Marketing must continue with sales and promotion of a product to check and react to new market developments, changes or customer lifestyle, preferences and activities of competitors that could hurt.

Marketing is often neglected because, in most cases, it does not yield instant returns. Developing the product or positioning yourself in the market is a long-term investment, and it is difficult to show real time returns on expenditure. There is always a waiting time before results are visible and thus the erroneous impression that a marketing need is not an emergency or a pressing need any time; yet it is, always.

Experts advise cutting marketing expenditure only as a last resort to save business from imminent fall and only for definite period. Treat it like a painkiller or a first aid; not as a treatment.

There are several other better ways to cutting cost. They include increasing efficiency by training your entire staff and yourself; eliminating or reducing activities that does not yield fruits; moving your business to less costly area; outsourcing non-core services and improving your customer service to retain them among others.

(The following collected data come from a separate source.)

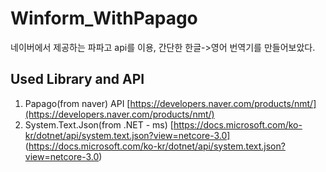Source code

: # Winform_WithPapago
네이버에서 제공하는 파파고 api를 이용, 간단한 한글->영어 번역기를 만들어보았다.

## Used Library and API
1. Papago(from naver) API [https://developers.naver.com/products/nmt/](https://developers.naver.com/products/nmt/)
2. System.Text.Json(from .NET - ms) [https://docs.microsoft.com/ko-kr/dotnet/api/system.text.json?view=netcore-3.0] (https://docs.microsoft.com/ko-kr/dotnet/api/system.text.json?view=netcore-3.0)
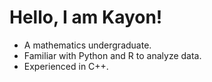 # Hello, I am Kayon!
- A mathematics undergraduate.
- Familiar with Python and R to analyze data.
- Experienced in C++.
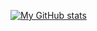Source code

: [![My GitHub stats](https://github-readme-stats.vercel.app/api?username=stliakis&count_private=true&hide=stars,issues,prs,contributions&theme=tokyonight)](https://github.com/stliakis/github-readme-stats)
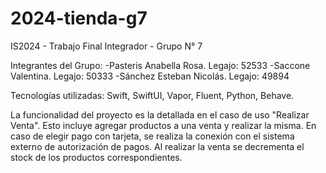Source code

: # 2024-tienda-g7
IS2024 - Trabajo Final Integrador - Grupo N° 7

Integrantes del Grupo:
-Pasteris Anabella Rosa. Legajo: 52533
-Saccone Valentina. Legajo: 50333
-Sánchez Esteban Nicolás. Legajo: 49894

Tecnologías utilizadas: Swift, SwiftUI, Vapor, Fluent, Python, Behave.

La funcionalidad del proyecto es la detallada en el caso de uso "Realizar Venta". Esto incluye agregar productos a una venta y realizar la misma.
En caso de elegir pago con tarjeta, se realiza la conexión con el sistema externo de autorización de pagos. Al realizar la venta se decrementa el stock de los productos correspondientes.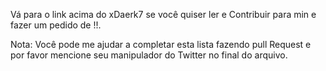 Vá para o link acima do xDaerk7 se você quiser ler e Contribuir para min e fazer um pedido de !!.

Nota: Você pode me ajudar a completar esta lista fazendo pull Request e por favor mencione seu manipulador do Twitter no final do arquivo.
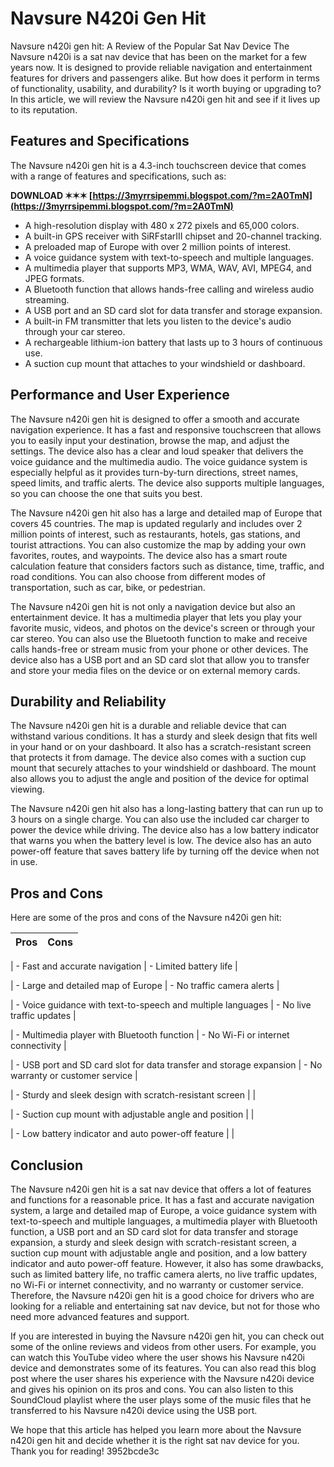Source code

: # Navsure N420i Gen Hit
 
 Navsure n420i gen hit: A Review of the Popular Sat Nav Device 
The Navsure n420i is a sat nav device that has been on the market for a few years now. It is designed to provide reliable navigation and entertainment features for drivers and passengers alike. But how does it perform in terms of functionality, usability, and durability? Is it worth buying or upgrading to? In this article, we will review the Navsure n420i gen hit and see if it lives up to its reputation.
 
## Features and Specifications
 
The Navsure n420i gen hit is a 4.3-inch touchscreen device that comes with a range of features and specifications, such as:
 
**DOWNLOAD ✶✶✶ [https://3myrrsipemmi.blogspot.com/?m=2A0TmN](https://3myrrsipemmi.blogspot.com/?m=2A0TmN)**


 
- A high-resolution display with 480 x 272 pixels and 65,000 colors.
- A built-in GPS receiver with SiRFstarIII chipset and 20-channel tracking.
- A preloaded map of Europe with over 2 million points of interest.
- A voice guidance system with text-to-speech and multiple languages.
- A multimedia player that supports MP3, WMA, WAV, AVI, MPEG4, and JPEG formats.
- A Bluetooth function that allows hands-free calling and wireless audio streaming.
- A USB port and an SD card slot for data transfer and storage expansion.
- A built-in FM transmitter that lets you listen to the device's audio through your car stereo.
- A rechargeable lithium-ion battery that lasts up to 3 hours of continuous use.
- A suction cup mount that attaches to your windshield or dashboard.

## Performance and User Experience
 
The Navsure n420i gen hit is designed to offer a smooth and accurate navigation experience. It has a fast and responsive touchscreen that allows you to easily input your destination, browse the map, and adjust the settings. The device also has a clear and loud speaker that delivers the voice guidance and the multimedia audio. The voice guidance system is especially helpful as it provides turn-by-turn directions, street names, speed limits, and traffic alerts. The device also supports multiple languages, so you can choose the one that suits you best.
 
The Navsure n420i gen hit also has a large and detailed map of Europe that covers 45 countries. The map is updated regularly and includes over 2 million points of interest, such as restaurants, hotels, gas stations, and tourist attractions. You can also customize the map by adding your own favorites, routes, and waypoints. The device also has a smart route calculation feature that considers factors such as distance, time, traffic, and road conditions. You can also choose from different modes of transportation, such as car, bike, or pedestrian.
 
The Navsure n420i gen hit is not only a navigation device but also an entertainment device. It has a multimedia player that lets you play your favorite music, videos, and photos on the device's screen or through your car stereo. You can also use the Bluetooth function to make and receive calls hands-free or stream music from your phone or other devices. The device also has a USB port and an SD card slot that allow you to transfer and store your media files on the device or on external memory cards.
 
## Durability and Reliability
 
The Navsure n420i gen hit is a durable and reliable device that can withstand various conditions. It has a sturdy and sleek design that fits well in your hand or on your dashboard. It also has a scratch-resistant screen that protects it from damage. The device also comes with a suction cup mount that securely attaches to your windshield or dashboard. The mount also allows you to adjust the angle and position of the device for optimal viewing.
 
The Navsure n420i gen hit also has a long-lasting battery that can run up to 3 hours on a single charge. You can also use the included car charger to power the device while driving. The device also has a low battery indicator that warns you when the battery level is low. The device also has an auto power-off feature that saves battery life by turning off the device when not in use.

## Pros and Cons
 
Here are some of the pros and cons of the Navsure n420i gen hit:

| **Pros** | **Cons** |
| --- | --- |

| - Fast and accurate navigation | - Limited battery life |

| - Large and detailed map of Europe | - No traffic camera alerts |

| - Voice guidance with text-to-speech and multiple languages | - No live traffic updates |

| - Multimedia player with Bluetooth function | - No Wi-Fi or internet connectivity |

| - USB port and SD card slot for data transfer and storage expansion | - No warranty or customer service |

| - Sturdy and sleek design with scratch-resistant screen |  |

| - Suction cup mount with adjustable angle and position |  |

| - Low battery indicator and auto power-off feature |  |

## Conclusion
 
The Navsure n420i gen hit is a sat nav device that offers a lot of features and functions for a reasonable price. It has a fast and accurate navigation system, a large and detailed map of Europe, a voice guidance system with text-to-speech and multiple languages, a multimedia player with Bluetooth function, a USB port and an SD card slot for data transfer and storage expansion, a sturdy and sleek design with scratch-resistant screen, a suction cup mount with adjustable angle and position, and a low battery indicator and auto power-off feature. However, it also has some drawbacks, such as limited battery life, no traffic camera alerts, no live traffic updates, no Wi-Fi or internet connectivity, and no warranty or customer service. Therefore, the Navsure n420i gen hit is a good choice for drivers who are looking for a reliable and entertaining sat nav device, but not for those who need more advanced features and support.
  
If you are interested in buying the Navsure n420i gen hit, you can check out some of the online reviews and videos from other users. For example, you can watch this YouTube video where the user shows his Navsure n420i device and demonstrates some of its features. You can also read this blog post where the user shares his experience with the Navsure n420i device and gives his opinion on its pros and cons. You can also listen to this SoundCloud playlist where the user plays some of the music files that he transferred to his Navsure n420i device using the USB port.
  
We hope that this article has helped you learn more about the Navsure n420i gen hit and decide whether it is the right sat nav device for you. Thank you for reading!
 3952bcde3c
 
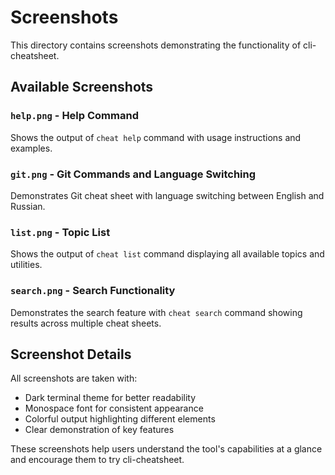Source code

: # Screenshots

This directory contains screenshots demonstrating the functionality of cli-cheatsheet.

## Available Screenshots

### `help.png` - Help Command
Shows the output of `cheat help` command with usage instructions and examples.

### `git.png` - Git Commands and Language Switching  
Demonstrates Git cheat sheet with language switching between English and Russian.

### `list.png` - Topic List
Shows the output of `cheat list` command displaying all available topics and utilities.

### `search.png` - Search Functionality
Demonstrates the search feature with `cheat search` command showing results across multiple cheat sheets.

## Screenshot Details

All screenshots are taken with:
- Dark terminal theme for better readability
- Monospace font for consistent appearance
- Colorful output highlighting different elements
- Clear demonstration of key features

These screenshots help users understand the tool's capabilities at a glance and encourage them to try cli-cheatsheet. 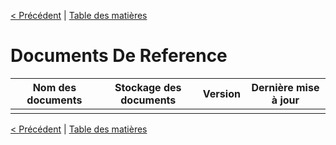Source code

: [< Précédent](./1500-historiqueApplication.md) | [Table des matières](./9999-toc.md)

#	Documents De Reference

| Nom des documents   | Stockage des documents | Version | Dernière mise à jour |
|---------------------|------------------------|---------|----------------------|
|                     |                        |         |                      |

[< Précédent](./1500-historiqueApplication.md) | [Table des matières](./9999-toc.md)

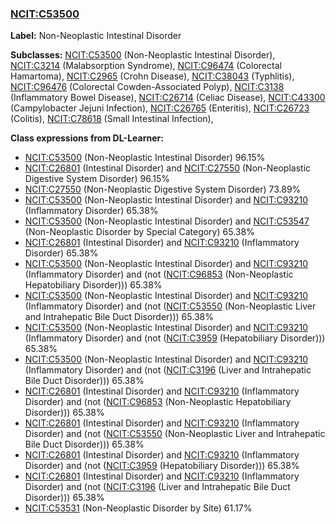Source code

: 
### [NCIT:C53500](http://purl.obolibrary.org/obo/NCIT_C53500)
**Label:** Non-Neoplastic Intestinal Disorder

**Subclasses:** [NCIT:C53500](http://purl.obolibrary.org/obo/NCIT_C53500) (Non-Neoplastic Intestinal Disorder), [NCIT:C3214](http://purl.obolibrary.org/obo/NCIT_C3214) (Malabsorption Syndrome), [NCIT:C96474](http://purl.obolibrary.org/obo/NCIT_C96474) (Colorectal Hamartoma), [NCIT:C2965](http://purl.obolibrary.org/obo/NCIT_C2965) (Crohn Disease), [NCIT:C38043](http://purl.obolibrary.org/obo/NCIT_C38043) (Typhlitis), [NCIT:C96476](http://purl.obolibrary.org/obo/NCIT_C96476) (Colorectal Cowden-Associated Polyp), [NCIT:C3138](http://purl.obolibrary.org/obo/NCIT_C3138) (Inflammatory Bowel Disease), [NCIT:C26714](http://purl.obolibrary.org/obo/NCIT_C26714) (Celiac Disease), [NCIT:C43300](http://purl.obolibrary.org/obo/NCIT_C43300) (Campylobacter Jejuni Infection), [NCIT:C26765](http://purl.obolibrary.org/obo/NCIT_C26765) (Enteritis), [NCIT:C26723](http://purl.obolibrary.org/obo/NCIT_C26723) (Colitis), [NCIT:C78618](http://purl.obolibrary.org/obo/NCIT_C78618) (Small Intestinal Infection), 

**Class expressions from DL-Learner:**

- [NCIT:C53500](http://purl.obolibrary.org/obo/NCIT_C53500) (Non-Neoplastic Intestinal Disorder) 96.15%
- [NCIT:C26801](http://purl.obolibrary.org/obo/NCIT_C26801) (Intestinal Disorder) and [NCIT:C27550](http://purl.obolibrary.org/obo/NCIT_C27550) (Non-Neoplastic Digestive System Disorder) 96.15%
- [NCIT:C27550](http://purl.obolibrary.org/obo/NCIT_C27550) (Non-Neoplastic Digestive System Disorder) 73.89%
- [NCIT:C53500](http://purl.obolibrary.org/obo/NCIT_C53500) (Non-Neoplastic Intestinal Disorder) and [NCIT:C93210](http://purl.obolibrary.org/obo/NCIT_C93210) (Inflammatory Disorder) 65.38%
- [NCIT:C53500](http://purl.obolibrary.org/obo/NCIT_C53500) (Non-Neoplastic Intestinal Disorder) and [NCIT:C53547](http://purl.obolibrary.org/obo/NCIT_C53547) (Non-Neoplastic Disorder by Special Category) 65.38%
- [NCIT:C26801](http://purl.obolibrary.org/obo/NCIT_C26801) (Intestinal Disorder) and [NCIT:C93210](http://purl.obolibrary.org/obo/NCIT_C93210) (Inflammatory Disorder) 65.38%
- [NCIT:C53500](http://purl.obolibrary.org/obo/NCIT_C53500) (Non-Neoplastic Intestinal Disorder) and [NCIT:C93210](http://purl.obolibrary.org/obo/NCIT_C93210) (Inflammatory Disorder) and (not ([NCIT:C96853](http://purl.obolibrary.org/obo/NCIT_C96853) (Non-Neoplastic Hepatobiliary Disorder))) 65.38%
- [NCIT:C53500](http://purl.obolibrary.org/obo/NCIT_C53500) (Non-Neoplastic Intestinal Disorder) and [NCIT:C93210](http://purl.obolibrary.org/obo/NCIT_C93210) (Inflammatory Disorder) and (not ([NCIT:C53550](http://purl.obolibrary.org/obo/NCIT_C53550) (Non-Neoplastic Liver and Intrahepatic Bile Duct Disorder))) 65.38%
- [NCIT:C53500](http://purl.obolibrary.org/obo/NCIT_C53500) (Non-Neoplastic Intestinal Disorder) and [NCIT:C93210](http://purl.obolibrary.org/obo/NCIT_C93210) (Inflammatory Disorder) and (not ([NCIT:C3959](http://purl.obolibrary.org/obo/NCIT_C3959) (Hepatobiliary Disorder))) 65.38%
- [NCIT:C53500](http://purl.obolibrary.org/obo/NCIT_C53500) (Non-Neoplastic Intestinal Disorder) and [NCIT:C93210](http://purl.obolibrary.org/obo/NCIT_C93210) (Inflammatory Disorder) and (not ([NCIT:C3196](http://purl.obolibrary.org/obo/NCIT_C3196) (Liver and Intrahepatic Bile Duct Disorder))) 65.38%
- [NCIT:C26801](http://purl.obolibrary.org/obo/NCIT_C26801) (Intestinal Disorder) and [NCIT:C93210](http://purl.obolibrary.org/obo/NCIT_C93210) (Inflammatory Disorder) and (not ([NCIT:C96853](http://purl.obolibrary.org/obo/NCIT_C96853) (Non-Neoplastic Hepatobiliary Disorder))) 65.38%
- [NCIT:C26801](http://purl.obolibrary.org/obo/NCIT_C26801) (Intestinal Disorder) and [NCIT:C93210](http://purl.obolibrary.org/obo/NCIT_C93210) (Inflammatory Disorder) and (not ([NCIT:C53550](http://purl.obolibrary.org/obo/NCIT_C53550) (Non-Neoplastic Liver and Intrahepatic Bile Duct Disorder))) 65.38%
- [NCIT:C26801](http://purl.obolibrary.org/obo/NCIT_C26801) (Intestinal Disorder) and [NCIT:C93210](http://purl.obolibrary.org/obo/NCIT_C93210) (Inflammatory Disorder) and (not ([NCIT:C3959](http://purl.obolibrary.org/obo/NCIT_C3959) (Hepatobiliary Disorder))) 65.38%
- [NCIT:C26801](http://purl.obolibrary.org/obo/NCIT_C26801) (Intestinal Disorder) and [NCIT:C93210](http://purl.obolibrary.org/obo/NCIT_C93210) (Inflammatory Disorder) and (not ([NCIT:C3196](http://purl.obolibrary.org/obo/NCIT_C3196) (Liver and Intrahepatic Bile Duct Disorder))) 65.38%
- [NCIT:C53531](http://purl.obolibrary.org/obo/NCIT_C53531) (Non-Neoplastic Disorder by Site) 61.17%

There is sufficient evidence to prove that cutting marketing spend in even in the worst economic times is suicidal. Only a fool can doubt it.

Economists actually advise that the worst economic times is the best time for businesses to market and reinvent themselves. This is because as already mentioned, marketing is not merely pushing what you have but finding out what need customers have and proving solutions.

Even in the worst-case scenario in terms of returns on marketing spend, the sales made are statistically likely to outweigh any savings you may have made by cutting cost.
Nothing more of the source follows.